- What you will do
Pull out each line of the data that includes the word "copies".

____ Data for this task

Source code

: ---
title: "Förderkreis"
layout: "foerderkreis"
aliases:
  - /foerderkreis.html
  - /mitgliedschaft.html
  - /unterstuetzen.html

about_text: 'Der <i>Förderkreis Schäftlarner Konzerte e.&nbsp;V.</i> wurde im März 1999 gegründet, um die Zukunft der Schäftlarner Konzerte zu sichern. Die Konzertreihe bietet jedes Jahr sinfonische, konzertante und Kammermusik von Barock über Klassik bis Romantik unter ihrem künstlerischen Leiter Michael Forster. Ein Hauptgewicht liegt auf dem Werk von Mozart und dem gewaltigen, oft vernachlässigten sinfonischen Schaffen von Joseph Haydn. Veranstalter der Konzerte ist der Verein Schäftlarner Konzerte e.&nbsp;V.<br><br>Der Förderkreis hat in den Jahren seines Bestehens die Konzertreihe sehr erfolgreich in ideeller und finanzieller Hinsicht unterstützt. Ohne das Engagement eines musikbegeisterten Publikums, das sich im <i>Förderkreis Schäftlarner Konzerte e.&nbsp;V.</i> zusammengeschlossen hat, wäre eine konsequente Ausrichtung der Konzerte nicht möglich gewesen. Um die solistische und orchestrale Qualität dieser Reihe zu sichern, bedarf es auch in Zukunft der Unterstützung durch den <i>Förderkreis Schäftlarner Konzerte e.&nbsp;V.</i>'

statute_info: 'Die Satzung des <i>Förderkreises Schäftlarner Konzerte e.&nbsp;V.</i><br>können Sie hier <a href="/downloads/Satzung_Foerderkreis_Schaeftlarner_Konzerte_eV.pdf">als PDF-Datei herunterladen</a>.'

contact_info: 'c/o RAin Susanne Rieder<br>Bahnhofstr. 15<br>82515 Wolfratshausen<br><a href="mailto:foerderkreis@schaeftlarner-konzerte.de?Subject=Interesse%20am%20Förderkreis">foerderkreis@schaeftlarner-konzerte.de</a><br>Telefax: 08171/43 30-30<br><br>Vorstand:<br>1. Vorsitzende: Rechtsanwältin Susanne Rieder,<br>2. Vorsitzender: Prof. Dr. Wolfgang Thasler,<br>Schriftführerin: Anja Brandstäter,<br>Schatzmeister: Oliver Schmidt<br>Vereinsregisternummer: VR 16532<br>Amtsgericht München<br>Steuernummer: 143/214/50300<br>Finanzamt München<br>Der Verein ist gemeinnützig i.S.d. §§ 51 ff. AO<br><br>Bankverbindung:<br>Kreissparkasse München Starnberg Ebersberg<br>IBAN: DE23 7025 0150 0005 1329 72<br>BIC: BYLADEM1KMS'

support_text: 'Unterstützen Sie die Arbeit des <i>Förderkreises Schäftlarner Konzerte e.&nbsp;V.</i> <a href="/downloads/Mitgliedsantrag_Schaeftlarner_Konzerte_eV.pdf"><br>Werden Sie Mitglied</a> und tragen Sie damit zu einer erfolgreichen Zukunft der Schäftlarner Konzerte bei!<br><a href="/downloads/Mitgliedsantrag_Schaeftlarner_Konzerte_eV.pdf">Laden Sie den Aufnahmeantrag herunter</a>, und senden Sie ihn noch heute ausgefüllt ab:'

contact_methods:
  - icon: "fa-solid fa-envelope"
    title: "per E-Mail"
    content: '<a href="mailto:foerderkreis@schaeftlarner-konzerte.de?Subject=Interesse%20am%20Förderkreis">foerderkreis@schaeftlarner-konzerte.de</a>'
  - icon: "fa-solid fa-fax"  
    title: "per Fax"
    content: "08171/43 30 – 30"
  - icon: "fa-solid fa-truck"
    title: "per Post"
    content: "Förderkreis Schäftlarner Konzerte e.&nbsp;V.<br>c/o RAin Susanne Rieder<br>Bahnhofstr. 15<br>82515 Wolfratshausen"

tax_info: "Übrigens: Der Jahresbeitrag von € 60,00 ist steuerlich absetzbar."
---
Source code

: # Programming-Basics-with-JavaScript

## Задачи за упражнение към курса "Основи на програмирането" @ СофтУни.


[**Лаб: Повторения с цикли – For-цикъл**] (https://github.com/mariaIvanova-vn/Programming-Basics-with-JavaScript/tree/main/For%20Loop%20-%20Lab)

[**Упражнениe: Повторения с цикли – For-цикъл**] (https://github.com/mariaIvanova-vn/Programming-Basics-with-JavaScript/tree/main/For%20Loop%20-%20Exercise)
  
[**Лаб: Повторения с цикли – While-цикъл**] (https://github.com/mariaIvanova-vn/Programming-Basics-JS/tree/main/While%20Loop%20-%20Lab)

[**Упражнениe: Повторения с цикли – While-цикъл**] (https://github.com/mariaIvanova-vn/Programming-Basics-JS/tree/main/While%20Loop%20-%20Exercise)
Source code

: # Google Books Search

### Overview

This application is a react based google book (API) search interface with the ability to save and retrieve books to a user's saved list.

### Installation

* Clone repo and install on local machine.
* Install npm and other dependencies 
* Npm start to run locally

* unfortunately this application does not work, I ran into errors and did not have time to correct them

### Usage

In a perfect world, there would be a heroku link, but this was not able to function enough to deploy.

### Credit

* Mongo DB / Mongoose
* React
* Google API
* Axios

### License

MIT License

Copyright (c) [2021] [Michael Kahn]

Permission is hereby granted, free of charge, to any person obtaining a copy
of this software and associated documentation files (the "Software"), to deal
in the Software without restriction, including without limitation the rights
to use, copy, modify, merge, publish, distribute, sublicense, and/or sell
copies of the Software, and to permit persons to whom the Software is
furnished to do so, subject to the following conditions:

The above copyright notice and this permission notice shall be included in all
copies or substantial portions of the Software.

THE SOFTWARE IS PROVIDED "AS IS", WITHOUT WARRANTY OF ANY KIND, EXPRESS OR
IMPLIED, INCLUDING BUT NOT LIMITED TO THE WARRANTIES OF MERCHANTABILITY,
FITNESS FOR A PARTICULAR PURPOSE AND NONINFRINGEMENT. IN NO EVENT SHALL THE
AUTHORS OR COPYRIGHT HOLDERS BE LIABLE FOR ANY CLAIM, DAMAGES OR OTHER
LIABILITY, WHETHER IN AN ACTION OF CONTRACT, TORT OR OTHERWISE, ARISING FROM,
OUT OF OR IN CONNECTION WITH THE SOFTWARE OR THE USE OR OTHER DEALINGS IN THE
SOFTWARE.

________
____ Data for this task

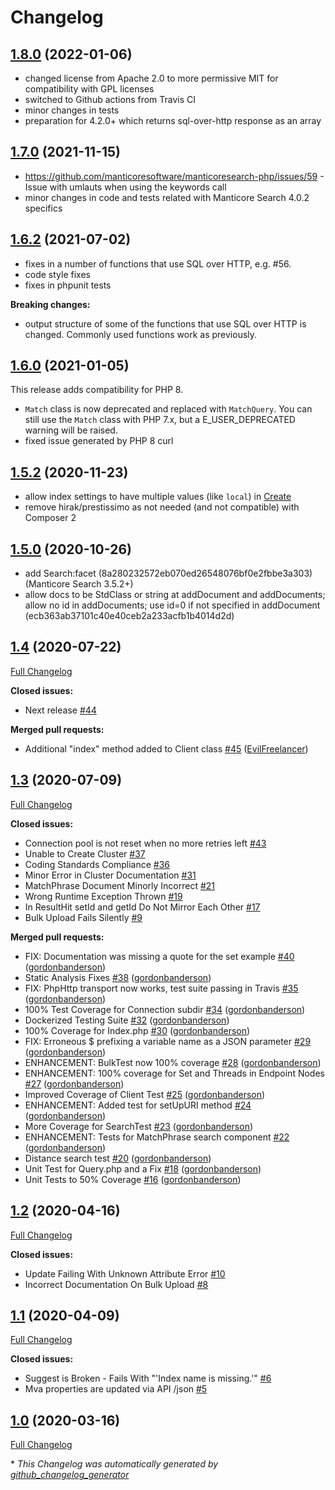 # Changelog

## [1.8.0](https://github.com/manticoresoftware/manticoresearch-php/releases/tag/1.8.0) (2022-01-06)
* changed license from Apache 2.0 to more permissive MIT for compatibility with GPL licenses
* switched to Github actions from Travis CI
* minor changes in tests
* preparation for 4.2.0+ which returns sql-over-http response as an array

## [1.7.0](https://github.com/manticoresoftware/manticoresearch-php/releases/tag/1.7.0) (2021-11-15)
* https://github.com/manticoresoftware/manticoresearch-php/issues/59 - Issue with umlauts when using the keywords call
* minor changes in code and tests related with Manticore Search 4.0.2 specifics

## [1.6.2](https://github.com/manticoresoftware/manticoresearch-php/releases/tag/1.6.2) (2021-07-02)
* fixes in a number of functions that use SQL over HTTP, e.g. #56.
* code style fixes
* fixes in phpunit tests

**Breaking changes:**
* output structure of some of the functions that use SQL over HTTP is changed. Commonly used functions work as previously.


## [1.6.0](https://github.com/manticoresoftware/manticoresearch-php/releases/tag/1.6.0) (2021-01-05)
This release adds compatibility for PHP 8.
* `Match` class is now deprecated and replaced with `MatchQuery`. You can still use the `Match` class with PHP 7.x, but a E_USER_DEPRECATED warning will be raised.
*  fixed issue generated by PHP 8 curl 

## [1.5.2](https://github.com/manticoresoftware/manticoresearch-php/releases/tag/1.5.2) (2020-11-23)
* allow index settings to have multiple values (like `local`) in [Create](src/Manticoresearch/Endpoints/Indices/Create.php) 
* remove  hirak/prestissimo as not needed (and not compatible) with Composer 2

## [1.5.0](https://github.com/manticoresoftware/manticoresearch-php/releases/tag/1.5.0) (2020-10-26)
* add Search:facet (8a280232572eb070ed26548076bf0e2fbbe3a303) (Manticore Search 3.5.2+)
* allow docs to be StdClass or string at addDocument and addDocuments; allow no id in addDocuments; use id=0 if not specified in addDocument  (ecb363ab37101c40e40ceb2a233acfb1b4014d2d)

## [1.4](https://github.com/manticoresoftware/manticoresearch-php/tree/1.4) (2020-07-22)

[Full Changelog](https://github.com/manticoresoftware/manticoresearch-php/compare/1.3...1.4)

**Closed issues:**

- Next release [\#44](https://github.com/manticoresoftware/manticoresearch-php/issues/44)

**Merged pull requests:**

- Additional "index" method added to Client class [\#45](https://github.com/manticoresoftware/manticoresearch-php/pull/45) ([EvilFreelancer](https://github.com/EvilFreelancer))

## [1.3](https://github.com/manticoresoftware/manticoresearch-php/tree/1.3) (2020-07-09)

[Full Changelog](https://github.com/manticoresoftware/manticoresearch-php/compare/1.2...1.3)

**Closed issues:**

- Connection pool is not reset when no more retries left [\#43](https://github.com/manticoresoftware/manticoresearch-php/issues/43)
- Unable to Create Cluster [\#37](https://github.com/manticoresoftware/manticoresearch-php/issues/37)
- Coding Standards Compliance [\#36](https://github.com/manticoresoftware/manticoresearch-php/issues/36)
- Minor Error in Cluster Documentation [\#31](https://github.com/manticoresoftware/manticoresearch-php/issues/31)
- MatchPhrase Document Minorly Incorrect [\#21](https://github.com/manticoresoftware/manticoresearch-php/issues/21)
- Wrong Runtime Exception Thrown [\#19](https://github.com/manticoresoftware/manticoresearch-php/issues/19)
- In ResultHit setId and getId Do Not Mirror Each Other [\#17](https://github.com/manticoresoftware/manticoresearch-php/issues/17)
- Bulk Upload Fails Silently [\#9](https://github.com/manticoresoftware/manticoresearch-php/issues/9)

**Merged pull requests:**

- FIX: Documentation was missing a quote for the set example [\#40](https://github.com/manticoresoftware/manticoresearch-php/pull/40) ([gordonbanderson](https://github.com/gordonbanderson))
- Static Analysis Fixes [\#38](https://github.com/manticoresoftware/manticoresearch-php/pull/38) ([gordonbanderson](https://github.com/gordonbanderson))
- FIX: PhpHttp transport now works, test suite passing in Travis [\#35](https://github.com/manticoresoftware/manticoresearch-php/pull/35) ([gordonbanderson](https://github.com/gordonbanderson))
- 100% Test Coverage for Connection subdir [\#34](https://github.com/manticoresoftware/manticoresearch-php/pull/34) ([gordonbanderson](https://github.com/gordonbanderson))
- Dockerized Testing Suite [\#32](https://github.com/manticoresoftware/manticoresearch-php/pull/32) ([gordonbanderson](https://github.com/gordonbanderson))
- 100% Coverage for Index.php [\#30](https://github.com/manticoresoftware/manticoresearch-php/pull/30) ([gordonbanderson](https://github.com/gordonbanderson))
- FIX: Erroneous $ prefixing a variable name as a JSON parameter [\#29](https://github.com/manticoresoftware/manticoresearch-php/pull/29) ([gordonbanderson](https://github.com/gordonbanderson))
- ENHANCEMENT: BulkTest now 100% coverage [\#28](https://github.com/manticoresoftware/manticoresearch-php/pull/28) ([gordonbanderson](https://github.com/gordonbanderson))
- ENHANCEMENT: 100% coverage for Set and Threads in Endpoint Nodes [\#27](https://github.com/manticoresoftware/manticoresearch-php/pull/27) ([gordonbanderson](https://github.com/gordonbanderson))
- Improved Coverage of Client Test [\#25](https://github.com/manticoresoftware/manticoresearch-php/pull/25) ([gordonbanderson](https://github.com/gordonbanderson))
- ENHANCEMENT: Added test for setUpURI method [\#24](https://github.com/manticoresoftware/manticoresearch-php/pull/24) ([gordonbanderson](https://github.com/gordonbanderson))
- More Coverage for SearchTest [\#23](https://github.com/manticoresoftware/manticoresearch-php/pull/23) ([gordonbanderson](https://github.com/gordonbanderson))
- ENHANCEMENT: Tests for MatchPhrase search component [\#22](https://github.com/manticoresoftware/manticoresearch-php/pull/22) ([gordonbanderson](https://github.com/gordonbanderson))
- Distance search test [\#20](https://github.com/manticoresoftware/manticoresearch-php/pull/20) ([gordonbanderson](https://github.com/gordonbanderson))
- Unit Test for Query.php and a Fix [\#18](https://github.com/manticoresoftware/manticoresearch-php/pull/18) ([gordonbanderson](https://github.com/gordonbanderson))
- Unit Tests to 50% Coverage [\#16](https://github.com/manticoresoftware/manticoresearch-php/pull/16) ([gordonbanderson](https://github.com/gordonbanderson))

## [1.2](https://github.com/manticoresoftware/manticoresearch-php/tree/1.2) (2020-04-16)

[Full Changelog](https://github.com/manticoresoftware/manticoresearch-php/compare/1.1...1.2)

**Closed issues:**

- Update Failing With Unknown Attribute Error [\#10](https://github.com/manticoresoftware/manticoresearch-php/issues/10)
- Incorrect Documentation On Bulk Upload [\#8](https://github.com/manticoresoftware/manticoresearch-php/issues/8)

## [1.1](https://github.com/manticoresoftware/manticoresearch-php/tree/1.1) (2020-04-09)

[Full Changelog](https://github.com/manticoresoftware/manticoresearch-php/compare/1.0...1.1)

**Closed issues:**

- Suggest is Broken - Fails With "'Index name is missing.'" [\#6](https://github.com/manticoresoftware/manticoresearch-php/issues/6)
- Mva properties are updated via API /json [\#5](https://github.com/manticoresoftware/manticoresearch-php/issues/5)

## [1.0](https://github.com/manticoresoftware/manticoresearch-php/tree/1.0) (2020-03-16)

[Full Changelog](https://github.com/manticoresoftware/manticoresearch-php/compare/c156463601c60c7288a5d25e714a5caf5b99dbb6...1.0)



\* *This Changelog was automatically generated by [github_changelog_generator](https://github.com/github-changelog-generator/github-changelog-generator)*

________

- Task result
copies of the Software, and to permit persons to whom the Software is
copies or substantial portions of the Software.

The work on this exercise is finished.